In `@backend/crates/atlas-indexer/src/indexer.rs`:
- Around line 51-58: The COPY connection currently uses NoTls which can
downgrade security; update the tokio_postgres connect call that creates (mut
copy_client, connection) to use a TLS connector that matches the sqlx pool's
sslmode from self.config.database_url (e.g., parse the URL/sslmode and construct
a rustls/native-tls connector and pass it instead of NoTls), or use
tokio_postgres_rustls/tokio_native_tls to negotiate TLS like sqlx; ensure the
logic that parses the URL and chooses the TLS implementation is invoked before
creating the COPY connection so the COPY client uses the same TLS behavior as
the sqlx pool.
---
Outside diff comments:
In `@backend/crates/atlas-indexer/src/indexer.rs`:
- Around line 196-222: The receive loop can leave later blocks in buffer
unconsumed when a mid-batch block fails (blocks_received == batch_size), causing
data loss; after the while blocks_received < batch_size loop (the match on
result_rx.recv().await that handles FetchResult::Success and
FetchResult::Error), drain the remaining entries from buffer in ascending order
and call Self::collect_block for each so blocks > next_to_process are not
dropped—use buffer's ordered nature (BTreeMap) to iterate/removing sequential
keys starting at next_to_process until buffer is empty (or use while let
Some(data) = buffer.remove(&next_to_process) in a loop) so buffered blocks are
processed even when a gap exists from a failed block.
- Around line 710-744: The current_max_partition atomic uses 0 as both
"uninitialized" and "partition 0 exists", causing repeated pg_class queries in
ensure_partitions_exist; change the sentinel to u64::MAX (or use an
Option/AtomicBool) so you can detect uninitialized state: initialize
current_max_partition to u64::MAX, update the check in ensure_partitions_exist
from `if current_max == 0` to `if current_max == u64::MAX` (or the chosen
uninitialized marker), and when you read an existing max from the pg_class query
store the real value with self.current_max_partition.store(max as u64,
Ordering::Relaxed) so subsequent calls skip the pg_class lookup; ensure all
logic that computes start_partition and the fast-path comparison `if
partition_num <= current_max` handles the sentinel correctly (treat sentinel as
"need to query/create").
---
Nitpick comments:
In `@backend/crates/atlas-indexer/src/batch.rs`:
- Around line 192-201: The code in apply_balance_delta clones entry.delta then
adds delta, causing an unnecessary allocation; replace the assignment
"entry.delta = entry.delta.clone() + delta;" with an in-place addition using
AddAssign (e.g. "entry.delta += delta;") to avoid cloning BigDecimal.
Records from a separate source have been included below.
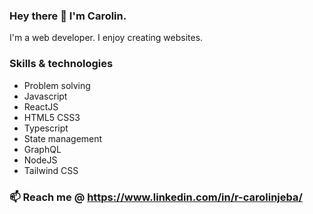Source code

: ### Hey there 👋 I'm Carolin.

I'm a web developer. I enjoy creating websites.

### Skills & technologies

* Problem solving
* Javascript
* ReactJS
* HTML5 CSS3
* Typescript
* State management
* GraphQL
* NodeJS
* Tailwind CSS

### 📫 Reach me @ https://www.linkedin.com/in/r-carolinjeba/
Update the
apply_balance_delta function to use entry.delta += delta; and keep the rest of
the logic (BalanceDelta and last_block update) unchanged.
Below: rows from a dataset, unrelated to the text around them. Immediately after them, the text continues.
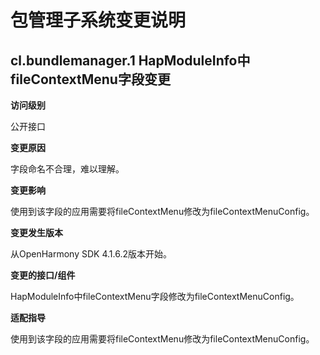 # 包管理子系统变更说明

## cl.bundlemanager.1 HapModuleInfo中fileContextMenu字段变更

**访问级别**

公开接口

**变更原因**

字段命名不合理，难以理解。

**变更影响**

使用到该字段的应用需要将fileContextMenu修改为fileContextMenuConfig。

**变更发生版本**

从OpenHarmony SDK 4.1.6.2版本开始。

**变更的接口/组件**

HapModuleInfo中fileContextMenu字段修改为fileContextMenuConfig。

**适配指导**

使用到该字段的应用需要将fileContextMenu修改为fileContextMenuConfig。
- Around line 27-111: Implement a reusable clear method on BlockBatch (e.g.,
impl BlockBatch { pub fn clear(&mut self) { ... } }) that calls .clear() on
every Vec field (b_numbers, b_hashes, ..., et_timestamps, el_datas, etc.) and
.clear() on every HashMap/HashSet (addr_map, nft_token_map, balance_map,
new_erc20, new_nft), and reset scalar state like last_block to 0 (or another
appropriate sentinel); then replace allocations in the batch loop to call
batch.clear() instead of creating a new BlockBatch to preserve capacity and
reduce allocator churn.
In `@backend/crates/atlas-indexer/src/indexer.rs`:
- Around line 267-274: The retried mini-batch created in run() (built via
BlockBatch::new() and populated by Self::collect_block) currently calls
self.write_batch(...).await? which will propagate DB errors and abort the entire
run; instead, change the call to handle the Result from write_batch (e.g. match
or if let Err(e) = ...) and on error push the original fetched block back into
the still_failed collection (the same failed-block tracking used by the main
batch) and skip extending known_erc20/known_nft, logging the error; on success
continue to take new_erc20/new_nft and extend known_erc20/known_nft as before.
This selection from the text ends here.